Perimenopause kerap datang tanpa disadari, meski fase transisi menuju menopause ini dapat membawa perubahan fisik dan emosional yang cukup besar. Happy Salma menjadi salah satu figur publik yang kini lebih memahami kondisi tubuhnya seiring bertambahnya usia. Di usia 46 tahun, ia mengaku mulai merasakan perubahan yang dulu tidak banyak dipahami. Pengalaman itu membuat perimenopause menjadi topik yang semakin penting dibicarakan.
Aktris yang dikenal lewat film Pangku itu menuturkan, pemahaman tentang perimenopause masih minim ketika ia lebih muda, termasuk di lingkungan keluarga. Menurut dia, fase ini bahkan bisa dimulai sejak usia 30-an, sehingga perempuan perlu lebih peka terhadap tanda-tandanya. Perubahan yang muncul tidak hanya terkait kondisi fisik, tetapi juga emosi dan cara tubuh merespons aktivitas harian. Karena itu, perimenopause dinilai bukan sekadar proses alami, melainkan fase yang memerlukan perhatian.

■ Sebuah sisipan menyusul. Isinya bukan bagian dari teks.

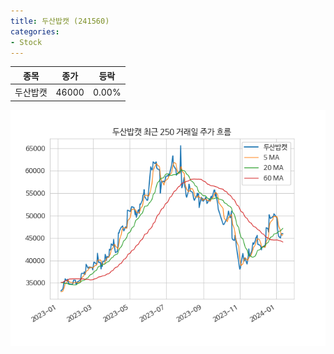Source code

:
 ```yaml
---
title: 두산밥캣 (241560)
categories:
- Stock
---
```


|종목|종가|등락|
|----|----|----|
|두산밥캣|46000|0.00%|

<!-- more -->

![241560](/assets/images/stock/241560.png)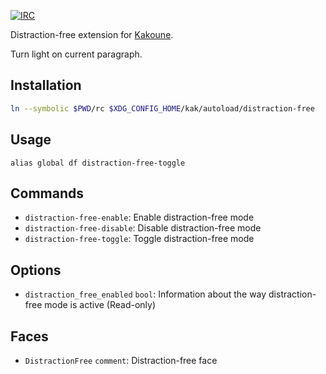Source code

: [![IRC][IRC Badge]][IRC]

Distraction-free extension for [Kakoune][].

Turn light on current paragraph.

Installation
------------

``` sh
ln --symbolic $PWD/rc $XDG_CONFIG_HOME/kak/autoload/distraction-free
```

Usage
-----

``` kak
alias global df distraction-free-toggle
```

Commands
--------

- `distraction-free-enable`: Enable distraction-free mode
- `distraction-free-disable`: Disable distraction-free mode
- `distraction-free-toggle`: Toggle distraction-free mode

Options
-------

- `distraction_free_enabled` `bool`: Information about the way distraction-free mode is active (Read-only)

Faces
-----

- `DistractionFree` `comment`: Distraction-free face

[Kakoune]: http://kakoune.org
[IRC]: https://webchat.freenode.net?channels=kakoune
[IRC Badge]: https://img.shields.io/badge/IRC-%23kakoune-blue.svg
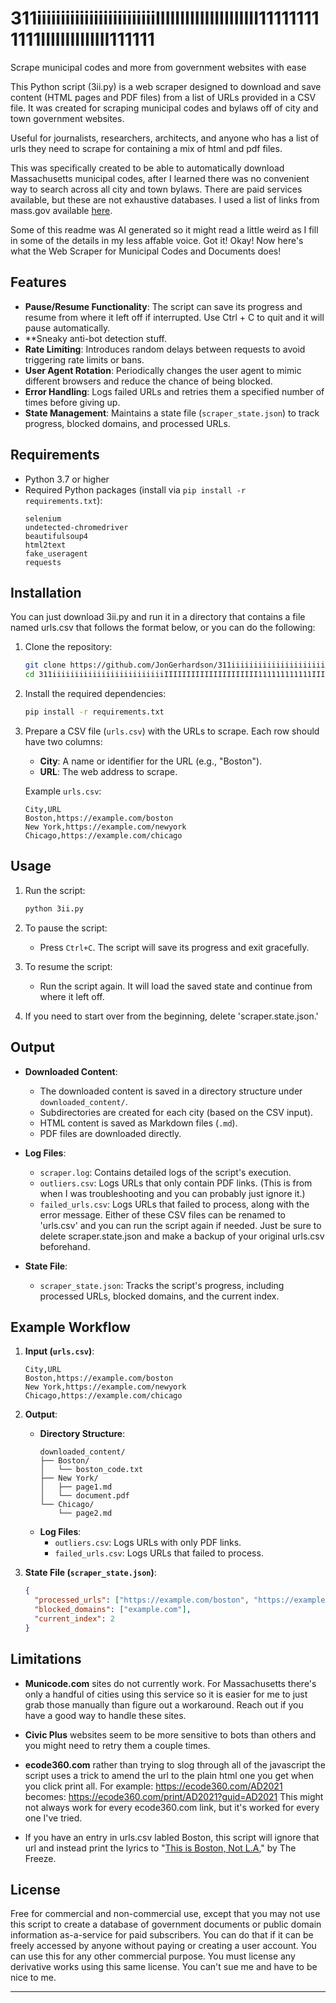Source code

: # 311iiiiiiiiiiiiiiiiiiiiiiiiiIIIIIIIIIIIIIIIIIIIII111111111111IIIIIIIIIIIIII111111
Scrape municipal codes and more from government websites with ease

This Python script (3ii.py) is a web scraper designed to  download and save content (HTML pages and PDF files) from a list of URLs provided in a CSV file. It was created for scraping municipal codes and bylaws off of city and town government websites. 

Useful for journalists, researchers, architects, and anyone who has a list of urls they need to scrape for containing a mix of html and pdf files. 

This was specifically created to be able to automatically download Massachusetts municipal codes, after I learned there was no convenient way to search across all city and town bylaws. There are paid services available, but these are not exhaustive databases. I used a list of links from mass.gov available [here](https://www.mass.gov/info-details/massachusetts-city-and-town-ordinances-and-by-laws). 

Some of this readme was AI generated so it might read a little weird as I fill in some of the details in my less affable voice. Got it! Okay! Now here's what the Web Scraper for Municipal Codes and Documents does!
## Features

- **Pause/Resume Functionality**: The script can save its progress and resume from where it left off if interrupted. Use Ctrl + C to quit and it will pause automatically. 
- **Sneaky anti-bot detection stuff.
- **Rate Limiting**: Introduces random delays between requests to avoid triggering rate limits or bans.
- **User Agent Rotation**: Periodically changes the user agent to mimic different browsers and reduce the chance of being blocked.
- **Error Handling**: Logs failed URLs and retries them a specified number of times before giving up.
- **State Management**: Maintains a state file (`scraper_state.json`) to track progress, blocked domains, and processed URLs.

## Requirements

- Python 3.7 or higher
- Required Python packages (install via `pip install -r requirements.txt`):
  ```plaintext
  selenium
  undetected-chromedriver
  beautifulsoup4
  html2text
  fake_useragent
  requests
  ```

## Installation

You can just download 3ii.py and run it in a directory that contains a file named urls.csv that follows the format below, or you can do the following: 

1. Clone the repository:
   ```bash
   git clone https://github.com/JonGerhardson/311iiiiiiiiiiiiiiiiiiiiiiiiiIIIIIIIIIIIIIIIIIIIII111111111111IIIIIIIIIIIIII111111.git
   cd 311iiiiiiiiiiiiiiiiiiiiiiiiiIIIIIIIIIIIIIIIIIIIII111111111111IIIIIIIIIIIIII111111
   ```

2. Install the required dependencies:
   ```bash
   pip install -r requirements.txt
   ```

3. Prepare a CSV file (`urls.csv`) with the URLs to scrape. Each row should have two columns:
   - **City**: A name or identifier for the URL (e.g., "Boston").
   - **URL**: The web address to scrape.

   Example `urls.csv`:
   ```csv
   City,URL
   Boston,https://example.com/boston
   New York,https://example.com/newyork
   Chicago,https://example.com/chicago
   ```

## Usage

1. Run the script:
   ```bash
   python 3ii.py
   ```

2. To pause the script:
   - Press `Ctrl+C`. The script will save its progress and exit gracefully.

3. To resume the script:
   - Run the script again. It will load the saved state and continue from where it left off.
4. If you need to start over from the beginning, delete 'scraper.state.json.'

## Output

- **Downloaded Content**:
  - The downloaded content is saved in a directory structure under `downloaded_content/`.
  - Subdirectories are created for each city (based on the CSV input).
  - HTML content is saved as Markdown files (`.md`).
  - PDF files are downloaded directly.

- **Log Files**:
  - `scraper.log`: Contains detailed logs of the script's execution.
  - `outliers.csv`: Logs URLs that only contain PDF links. (This is from when I was troubleshooting and you can probably just ignore it.)
  - `failed_urls.csv`: Logs URLs that failed to process, along with the error message.
    Either of these CSV files can be renamed to 'urls.csv' and you can run the script again if needed. Just be sure to delete scraper.state.json and make a backup of your original urls.csv beforehand. 

- **State File**:
  - `scraper_state.json`: Tracks the script's progress, including processed URLs, blocked domains, and the current index.

## Example Workflow

1. **Input (`urls.csv`)**:
   ```csv
   City,URL
   Boston,https://example.com/boston
   New York,https://example.com/newyork
   Chicago,https://example.com/chicago
   ```

2. **Output**:
   - **Directory Structure**:
     ```
     downloaded_content/
     ├── Boston/
     │   └── boston_code.txt
     ├── New York/
     │   ├── page1.md
     │   └── document.pdf
     └── Chicago/
         └── page2.md
     ```
   - **Log Files**:
     - `outliers.csv`: Logs URLs with only PDF links.
     - `failed_urls.csv`: Logs URLs that failed to process.

3. **State File (`scraper_state.json`)**:
   ```json
   {
     "processed_urls": ["https://example.com/boston", "https://example.com/newyork"],
     "blocked_domains": ["example.com"],
     "current_index": 2
   }
   ```

## Limitations

- **Municode.com** sites do not currently work. For Massachusetts there's only a handful of cities using this service so it is easier for me to just grab those manually than figure out a workaround. Reach out if you have a good way to handle these sites. 

- **Civic Plus** websites seem to be more sensitive to bots than others and you might need to retry them a couple times. 

- **ecode360.com** rather than trying to slog through all of the javascript the script uses a trick to amend the url to the plain html one you get when you click print all. 
  For example: https://ecode360.com/AD2021 
  becomes: https://ecode360.com/print/AD2021?guid=AD2021 
   This might not always work for every ecode360.com link, but it's worked for every one I've tried. 

-  If you have an entry in urls.csv labled Boston, this script will ignore that url and instead print the lyrics to "[This is Boston, Not L.A](https://youtu.be/zt-C7ZTFxbQ?si=RY4qlBbnHjZDZcaz)," by The Freeze. 
## License

Free for commercial and non-commercial use, except that you may not use this script to create a database of government documents  or public domain information as-a-service for paid subscribers. You can do that if it can be freely accessed by anyone without paying or creating a user account. You can use this for any other commercial purpose. You must license any derivative works using this same license. You can't sue me and have to be nice to me.  

---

Perimenopause dan Perubahan Tubuh
Perimenopause merupakan masa transisi sebelum menopause yang menandai perubahan fungsi hormon secara bertahap. Pada fase ini, kadar estrogen dapat naik turun, sehingga tubuh merespons dengan gejala yang berbeda pada setiap perempuan. Sebagian perempuan mengalami haid tidak teratur, sementara yang lain merasakan tubuh lebih mudah lelah. Kondisi tersebut sering kali muncul perlahan dan baru disadari setelah mengganggu rutinitas.
Happy Salma mengaku perubahan yang paling terasa baginya adalah meningkatnya sensitivitas emosional. Ia menilai, apa yang dahulu hanya membuat lebih sensitif saat PMS, kini bisa terasa lebih kuat. Hal itu menunjukkan bahwa tubuh perempuan memang mengalami penyesuaian besar saat memasuki fase perimenopause. Karena itu, mengenali pola tubuh menjadi langkah penting agar perubahan tidak memicu kebingungan.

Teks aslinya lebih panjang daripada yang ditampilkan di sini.